Before the public comment period began, speakers who lined up for the podium were advised to keep their comments civil and brief, but emotions soon spilled over.
"You all scare me. It's like Nazi Germany. I'm scared, really," said Dora Salazar-Rolfzen addressing the council.
Salazar-Rolfzen asked the council if she would be arrested if caught speaking Spanish to her children. She had several outbursts during the night and was eventually escorted out by police.
To be clear, the resolution isn't an outright ban on foreign languages. City employees, as well as members of the public, are still allowed to speak in other languages. But it does bar Lino Lakes from spending public dollars on the translation of meetings and materials -- unless they deal with public safety, public health, and a host of other exceptions.
Many of last night's public comments veered into broader questions about racism, immigrants and assimilation.
Resident Carl Elmquist, the grandson of Swedish immigrants, told the council he feels like he's watching his country go down the drain.
"I'm tired of going to restaurants, and I hear all the new families not speaking English," Elmquist said. "They speak whatever their native tongue is to their kid, and it doesn't seem to be any teaching of the young kids in their family any English."
But Nancy Schardin, who works at an elementary school in the Anoka-Hennepin school district, said she's watched the English skills of her students take flight soon after they arrive in this country. And just as it was many generations ago, she said the parents are often the ones struggling.
"They can learn, and they will learn. However, we have to help them," Schardin said. "We have to provide services they need in order to make decisions for those children. You have to wait a generation for that family to be English-proficient."
Council members voted 4 to 1 in favor of the resolution, calling it a tough but forward-thinking decision as they prepare for the changing demographics of their town. Officials acknowledge that the city, which is 92 percent white, has never spent money on translating documents because no one has ever asked them to.
Pablo Tapia, who came with his wife and young daughter, said he didn't believe that the proposal was about language or economics.

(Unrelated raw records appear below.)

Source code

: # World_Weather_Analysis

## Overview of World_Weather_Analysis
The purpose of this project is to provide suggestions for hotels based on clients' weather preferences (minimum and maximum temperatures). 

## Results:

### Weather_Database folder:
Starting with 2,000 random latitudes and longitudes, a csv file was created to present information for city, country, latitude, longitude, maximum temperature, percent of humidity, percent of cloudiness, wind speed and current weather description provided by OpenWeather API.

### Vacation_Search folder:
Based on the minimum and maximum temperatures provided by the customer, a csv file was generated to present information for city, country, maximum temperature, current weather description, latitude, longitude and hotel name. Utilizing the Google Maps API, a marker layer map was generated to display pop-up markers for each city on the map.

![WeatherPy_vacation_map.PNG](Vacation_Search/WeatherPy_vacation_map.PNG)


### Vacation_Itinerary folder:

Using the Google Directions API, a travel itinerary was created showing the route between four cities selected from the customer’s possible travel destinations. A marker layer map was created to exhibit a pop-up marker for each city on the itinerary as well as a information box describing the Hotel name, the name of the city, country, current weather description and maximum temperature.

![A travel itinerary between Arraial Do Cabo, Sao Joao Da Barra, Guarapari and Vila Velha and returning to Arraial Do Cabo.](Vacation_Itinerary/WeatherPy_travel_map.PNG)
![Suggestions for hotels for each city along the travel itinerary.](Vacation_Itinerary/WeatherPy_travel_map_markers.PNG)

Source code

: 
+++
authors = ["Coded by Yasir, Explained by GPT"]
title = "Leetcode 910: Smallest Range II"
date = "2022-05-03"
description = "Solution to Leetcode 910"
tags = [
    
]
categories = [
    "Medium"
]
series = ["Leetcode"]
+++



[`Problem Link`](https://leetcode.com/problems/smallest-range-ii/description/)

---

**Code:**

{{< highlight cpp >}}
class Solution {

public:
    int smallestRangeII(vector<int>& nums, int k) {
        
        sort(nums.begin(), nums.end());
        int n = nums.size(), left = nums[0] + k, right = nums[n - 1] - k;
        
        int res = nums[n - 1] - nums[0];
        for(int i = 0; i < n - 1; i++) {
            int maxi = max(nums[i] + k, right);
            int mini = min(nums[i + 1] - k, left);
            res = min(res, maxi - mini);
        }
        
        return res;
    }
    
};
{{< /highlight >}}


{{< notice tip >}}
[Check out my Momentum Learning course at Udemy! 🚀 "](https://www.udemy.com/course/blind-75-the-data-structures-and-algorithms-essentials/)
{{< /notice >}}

He said it was just meant to divide the community.
"I think this is just another law that is going to force people who don't like people of color like me to continue not to like me," Tapia said. "So I'm sorry, I don't support this resolution, and I think it should be abolished."
After the vote, a college student who said she was born and raised in Lino Lakes broke into tears, saying she's ashamed of the town she was once proud of.
For his part, Mayor Jeff Reinert, who voted for the measure, said he was offended by the some of the criticism he received from community members. He told the audience, "Shame on you," and later explained.
"They made it into a race issue -- the worst possible word they could use to describe it, and it was intentional to be used as intimidation for people to run from the issue," Reinert said. "We didn't run."
Similar measures have cropped up in small towns across the country, and many states have also declared English as the official language -- even though the U.S. has never done so.
But for all the turmoil the Lino Lakes measure may have created in its community, it may not even change how city business is done.
Brown County, Wis., which includes Green Bay, has had English as its official "language of government" since 2002.
Brown County commissioner Steve Fewell, who voted against the so-called "diversity resolution," told MPR News that it has had no impact on the way the county does business.
"It was kind of a feel-good resolution that did nothing," Fewell said.